She heaved a long, helpless sigh. This was not a game, and she really must be demented to be noticing a man’s good looks under such trying circumstances.

But then, maybe that was the kind of woman she was. Maybe she slept around. Maybe any sexy guy was fair game. Maybe she was a—a tramp!

Tears rolled down her temples. Matt McCarlson had not only undressed her, he’d given her a bath. Maybe she should be worrying about what kind of person he was. After all, she had been unconscious and entirely at his mercy!

Matt stayed away from the house for a couple of hours. He talked to the men at the bunkhouse and they weren’t a bit shy with their complaints.

“Danged if we ain’t out here trapped like rats in their hole.”

“We can’t hardly stand to look at each other anymore, Matt.”

“Hell, I’d take backbreaking work over being stuck in this bunkhouse with these yahoos any day of the week.”

“Matt, have you been listening to the radio for weather reports? The radio out here ain’t working worth a damn. We’ve been getting mostly static, probably because of the storm.”

“It’s the same in the house, Joe, but I did manage to catch one weather report and it looks like we’re in for more rain.”

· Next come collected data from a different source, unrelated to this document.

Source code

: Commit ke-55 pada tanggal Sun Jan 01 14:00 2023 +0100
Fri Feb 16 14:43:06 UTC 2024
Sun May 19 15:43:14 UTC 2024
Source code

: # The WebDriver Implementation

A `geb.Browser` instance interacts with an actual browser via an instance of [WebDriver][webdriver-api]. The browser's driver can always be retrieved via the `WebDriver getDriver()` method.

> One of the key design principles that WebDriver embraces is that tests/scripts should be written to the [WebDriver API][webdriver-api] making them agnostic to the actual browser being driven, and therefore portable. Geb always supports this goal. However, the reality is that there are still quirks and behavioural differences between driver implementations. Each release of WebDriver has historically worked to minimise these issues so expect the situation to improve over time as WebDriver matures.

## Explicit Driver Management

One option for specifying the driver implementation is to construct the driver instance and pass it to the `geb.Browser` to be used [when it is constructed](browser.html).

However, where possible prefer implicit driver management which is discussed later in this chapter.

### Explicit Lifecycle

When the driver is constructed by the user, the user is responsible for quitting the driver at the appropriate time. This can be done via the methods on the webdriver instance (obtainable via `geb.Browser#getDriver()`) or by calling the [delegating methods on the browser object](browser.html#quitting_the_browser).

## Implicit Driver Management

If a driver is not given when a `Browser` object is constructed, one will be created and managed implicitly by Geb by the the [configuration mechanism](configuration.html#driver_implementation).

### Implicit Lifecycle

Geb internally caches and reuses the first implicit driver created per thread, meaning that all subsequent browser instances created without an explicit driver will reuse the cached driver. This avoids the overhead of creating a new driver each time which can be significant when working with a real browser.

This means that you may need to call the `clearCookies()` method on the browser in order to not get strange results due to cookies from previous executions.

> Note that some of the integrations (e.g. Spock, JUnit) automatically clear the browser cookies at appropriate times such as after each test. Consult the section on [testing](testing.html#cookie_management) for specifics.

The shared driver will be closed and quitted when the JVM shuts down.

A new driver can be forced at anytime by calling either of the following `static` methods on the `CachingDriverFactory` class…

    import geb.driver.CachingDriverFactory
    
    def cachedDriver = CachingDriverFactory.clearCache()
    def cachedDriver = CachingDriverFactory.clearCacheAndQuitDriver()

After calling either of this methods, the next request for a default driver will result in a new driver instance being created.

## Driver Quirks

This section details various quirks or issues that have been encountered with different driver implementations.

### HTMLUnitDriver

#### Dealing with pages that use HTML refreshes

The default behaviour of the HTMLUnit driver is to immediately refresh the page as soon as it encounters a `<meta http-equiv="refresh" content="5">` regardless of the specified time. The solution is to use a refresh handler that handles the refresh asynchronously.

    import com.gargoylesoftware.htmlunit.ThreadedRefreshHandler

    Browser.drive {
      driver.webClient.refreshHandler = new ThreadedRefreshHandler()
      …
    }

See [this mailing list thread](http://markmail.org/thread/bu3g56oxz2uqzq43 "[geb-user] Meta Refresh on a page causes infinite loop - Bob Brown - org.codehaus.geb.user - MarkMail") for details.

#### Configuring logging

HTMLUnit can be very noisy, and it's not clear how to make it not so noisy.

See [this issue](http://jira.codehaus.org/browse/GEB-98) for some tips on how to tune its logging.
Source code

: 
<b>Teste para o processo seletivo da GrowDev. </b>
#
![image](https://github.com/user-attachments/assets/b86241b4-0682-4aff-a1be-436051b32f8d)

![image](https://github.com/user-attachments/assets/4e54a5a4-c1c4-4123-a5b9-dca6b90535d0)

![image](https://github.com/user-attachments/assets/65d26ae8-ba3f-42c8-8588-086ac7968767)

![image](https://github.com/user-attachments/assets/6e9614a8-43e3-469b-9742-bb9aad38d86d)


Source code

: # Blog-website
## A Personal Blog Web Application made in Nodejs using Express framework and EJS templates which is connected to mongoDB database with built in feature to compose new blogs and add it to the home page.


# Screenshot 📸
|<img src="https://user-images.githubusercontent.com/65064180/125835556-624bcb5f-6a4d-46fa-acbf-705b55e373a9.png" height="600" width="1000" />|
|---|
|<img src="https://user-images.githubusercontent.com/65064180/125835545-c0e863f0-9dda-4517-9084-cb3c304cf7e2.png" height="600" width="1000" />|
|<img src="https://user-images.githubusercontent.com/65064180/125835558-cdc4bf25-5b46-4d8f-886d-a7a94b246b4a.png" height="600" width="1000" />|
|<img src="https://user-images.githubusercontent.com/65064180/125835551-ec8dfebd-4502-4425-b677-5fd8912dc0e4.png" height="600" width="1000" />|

The grousing went on, and Matt drank a cup of strong bunkhouse coffee and let them vent. They had a right, he felt. Cowboys were used to being outdoors. The bunkhouse probably felt like a prison to them, just as the house would’ve felt to Matt if his time and thoughts hadn’t been so taken up by Hope LeClaire.

It occurred to Matt then that no one had said anything about her. There’d been no teasing comments and no tongue-in-cheek innuendo, which wasn’t at all like a bunch of cowhands, particularly cowhands with nothing to do but gripe about the weather.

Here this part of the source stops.